> Work to complete
The records below are to be restated word for word; their pictures are not.

> Material to process
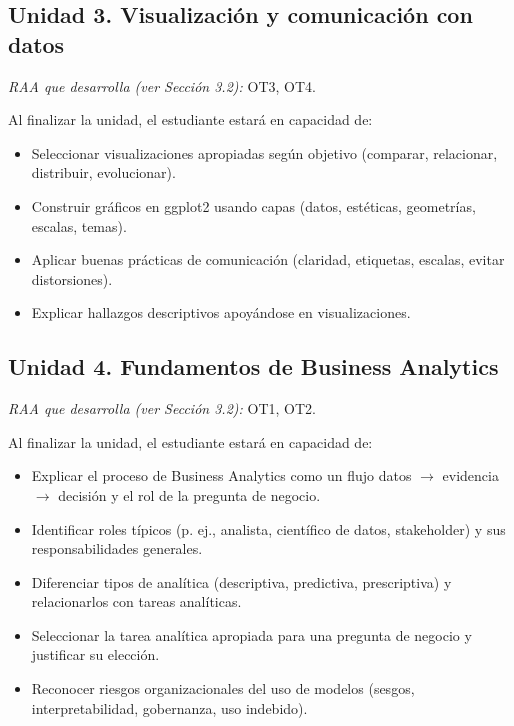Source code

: \documentclass[11pt,a4paper]{article}
\begin{document}
\subsection*{Unidad 3. Visualización y comunicación con datos}

\textit{RAA que desarrolla (ver Sección 3.2):} OT3, OT4.

Al finalizar la unidad, el estudiante estará en capacidad de:

\begin{itemize}
    \item Seleccionar visualizaciones apropiadas según objetivo (comparar, relacionar, distribuir, evolucionar).
    \item Construir gráficos en ggplot2 usando capas (datos, estéticas, geometrías, escalas, temas).
    \item Aplicar buenas prácticas de comunicación (claridad, etiquetas, escalas, evitar distorsiones).
    \item Explicar hallazgos descriptivos apoyándose en visualizaciones.
\end{itemize}

\subsection*{Unidad 4. Fundamentos de Business Analytics}

\textit{RAA que desarrolla (ver Sección 3.2):} OT1, OT2.

Al finalizar la unidad, el estudiante estará en capacidad de:

\begin{itemize}
    \item Explicar el proceso de Business Analytics como un flujo datos $\rightarrow$ evidencia $\rightarrow$ decisión y el rol de la pregunta de negocio.
    \item Identificar roles típicos (p. ej., analista, científico de datos, stakeholder) y sus responsabilidades generales.
    \item Diferenciar tipos de analítica (descriptiva, predictiva, prescriptiva) y relacionarlos con tareas analíticas.
    \item Seleccionar la tarea analítica apropiada para una pregunta de negocio y justificar su elección.
    \item Reconocer riesgos organizacionales del uso de modelos (sesgos, interpretabilidad, gobernanza, uso indebido).
\end{itemize}
\end{document}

> Finished exercise
Source code

: \documentclass[11pt,a4paper]{article}
\begin{document}
\subsection*{Unidad 3. Visualización y comunicación con datos}

\textit{RAA que desarrolla (ver Sección 3.2):} OT3, OT4.

Al finalizar la unidad, el estudiante estará en capacidad de:

\begin{itemize}
    \item Seleccionar visualizaciones apropiadas según objetivo (comparar, relacionar, distribuir, evolucionar).
    \item Construir gráficos en ggplot2 usando capas (datos, estéticas, geometrías, escalas, temas).
    \item Aplicar buenas prácticas de comunicación (claridad, etiquetas, escalas, evitar distorsiones).
    \item Explicar hallazgos descriptivos apoyándose en visualizaciones.
\end{itemize}

\subsection*{Unidad 4. Fundamentos de Business Analytics}

\textit{RAA que desarrolla (ver Sección 3.2):} OT1, OT2.

Al finalizar la unidad, el estudiante estará en capacidad de:

\begin{itemize}
    \item Explicar el proceso de Business Analytics como un flujo datos $\rightarrow$ evidencia $\rightarrow$ decisión y el rol de la pregunta de negocio.
    \item Identificar roles típicos (p. ej., analista, científico de datos, stakeholder) y sus responsabilidades generales.
    \item Diferenciar tipos de analítica (descriptiva, predictiva, prescriptiva) y relacionarlos con tareas analíticas.
    \item Seleccionar la tarea analítica apropiada para una pregunta de negocio y justificar su elección.
    \item Reconocer riesgos organizacionales del uso de modelos (sesgos, interpretabilidad, gobernanza, uso indebido).
\end{itemize}
\end{document}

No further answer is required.